§ To do
In the entries below, find the lines that contain the word "matching" and copy them.
**** Data supplied ****
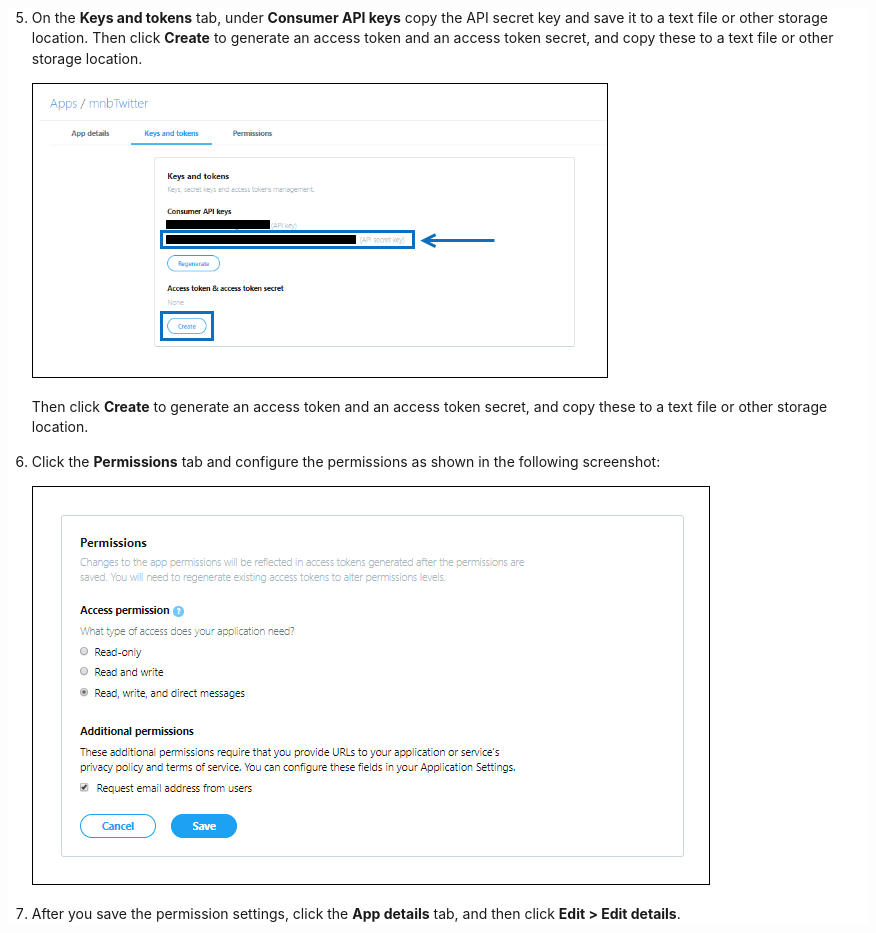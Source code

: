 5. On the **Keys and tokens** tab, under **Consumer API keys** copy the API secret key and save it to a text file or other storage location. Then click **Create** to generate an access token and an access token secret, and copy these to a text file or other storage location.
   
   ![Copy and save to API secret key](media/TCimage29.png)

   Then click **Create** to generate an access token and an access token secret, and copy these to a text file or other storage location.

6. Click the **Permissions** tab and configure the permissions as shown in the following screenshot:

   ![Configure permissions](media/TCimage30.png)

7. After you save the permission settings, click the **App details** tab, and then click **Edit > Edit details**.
****
**** Data supplied ****
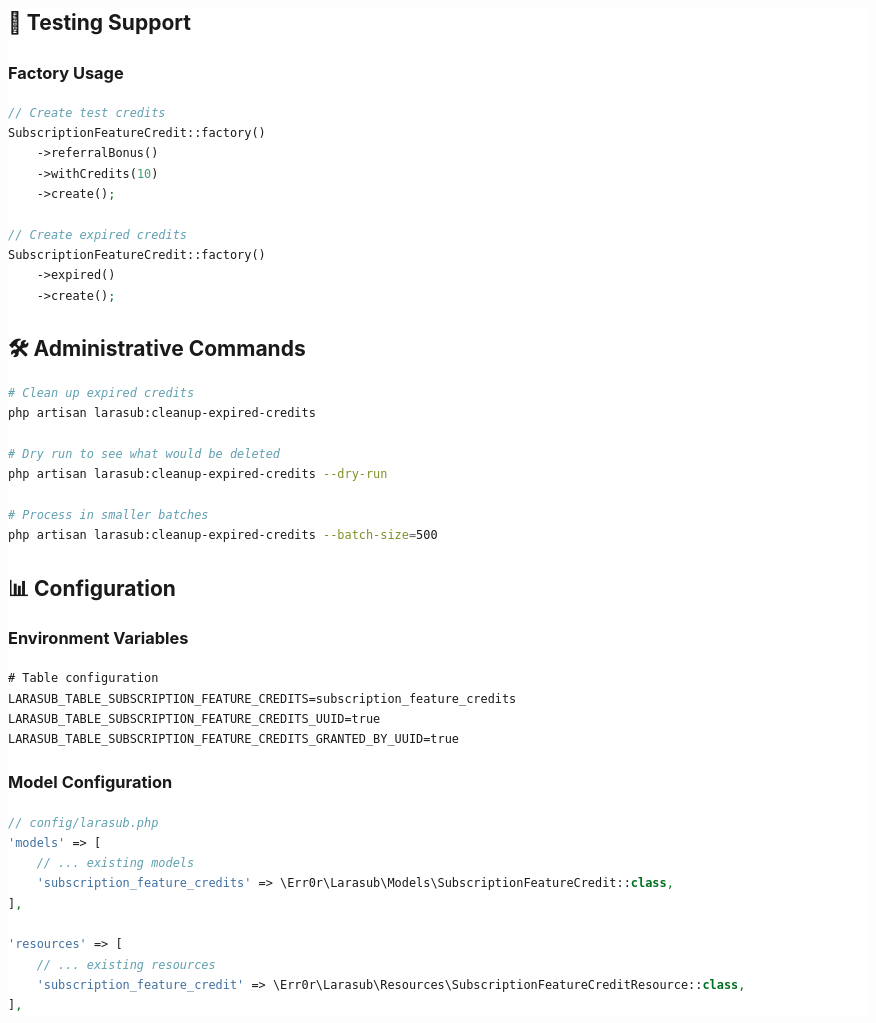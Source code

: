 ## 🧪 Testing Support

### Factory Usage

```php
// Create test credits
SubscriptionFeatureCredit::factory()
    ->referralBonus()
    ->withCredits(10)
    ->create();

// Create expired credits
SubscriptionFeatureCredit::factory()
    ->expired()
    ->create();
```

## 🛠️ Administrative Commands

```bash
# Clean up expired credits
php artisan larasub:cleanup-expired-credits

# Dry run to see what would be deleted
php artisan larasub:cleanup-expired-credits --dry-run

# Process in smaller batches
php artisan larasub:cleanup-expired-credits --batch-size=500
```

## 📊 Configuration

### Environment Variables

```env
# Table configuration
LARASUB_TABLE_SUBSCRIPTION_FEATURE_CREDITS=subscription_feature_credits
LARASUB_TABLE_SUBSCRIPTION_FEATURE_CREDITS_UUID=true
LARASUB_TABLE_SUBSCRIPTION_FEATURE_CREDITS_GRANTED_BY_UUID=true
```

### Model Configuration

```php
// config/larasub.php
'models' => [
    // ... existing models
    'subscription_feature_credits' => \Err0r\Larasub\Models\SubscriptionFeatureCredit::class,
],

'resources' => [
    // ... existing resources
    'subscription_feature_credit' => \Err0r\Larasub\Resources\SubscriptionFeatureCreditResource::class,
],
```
****
**** Data supplied ****
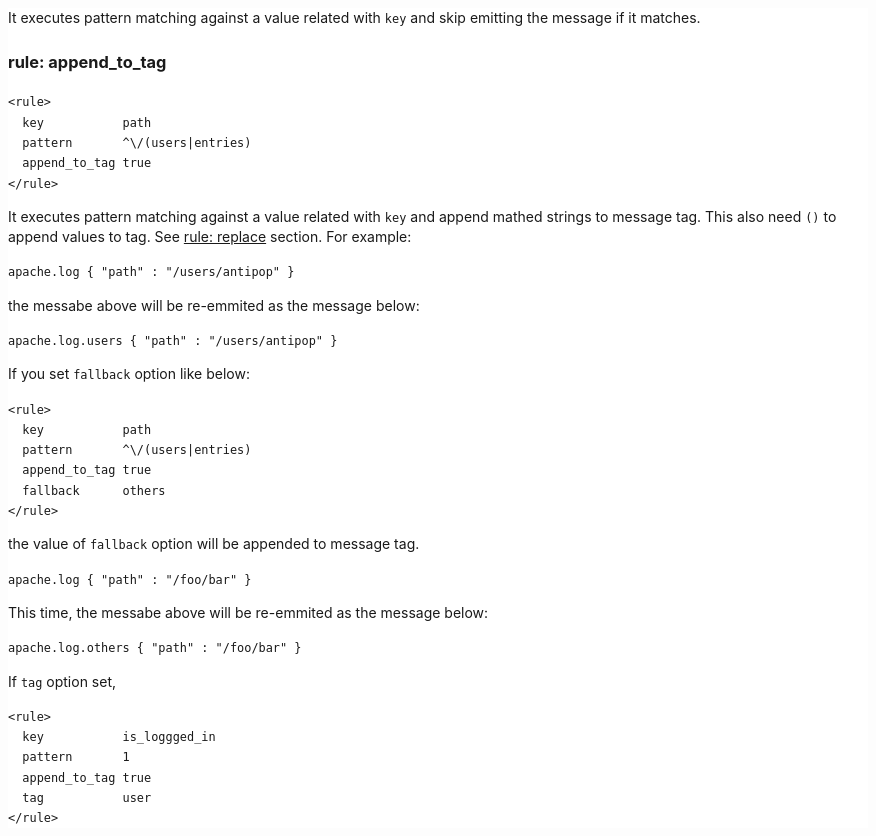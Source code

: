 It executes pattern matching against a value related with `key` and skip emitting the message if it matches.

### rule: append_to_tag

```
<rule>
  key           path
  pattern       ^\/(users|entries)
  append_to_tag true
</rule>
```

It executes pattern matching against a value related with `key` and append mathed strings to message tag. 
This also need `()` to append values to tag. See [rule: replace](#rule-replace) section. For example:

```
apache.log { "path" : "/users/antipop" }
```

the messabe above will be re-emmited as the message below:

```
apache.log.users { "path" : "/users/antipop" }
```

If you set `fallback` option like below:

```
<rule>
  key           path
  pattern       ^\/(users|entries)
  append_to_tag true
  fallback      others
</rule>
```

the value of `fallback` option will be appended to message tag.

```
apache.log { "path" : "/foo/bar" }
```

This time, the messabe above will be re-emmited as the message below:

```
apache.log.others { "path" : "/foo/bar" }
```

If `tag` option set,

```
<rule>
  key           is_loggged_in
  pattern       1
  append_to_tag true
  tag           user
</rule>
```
****
§ Task answer
: It executes pattern matching against a value related with `key` and skip emitting the message if it matches.
It executes pattern matching against a value related with `key` and append mathed strings to message tag. 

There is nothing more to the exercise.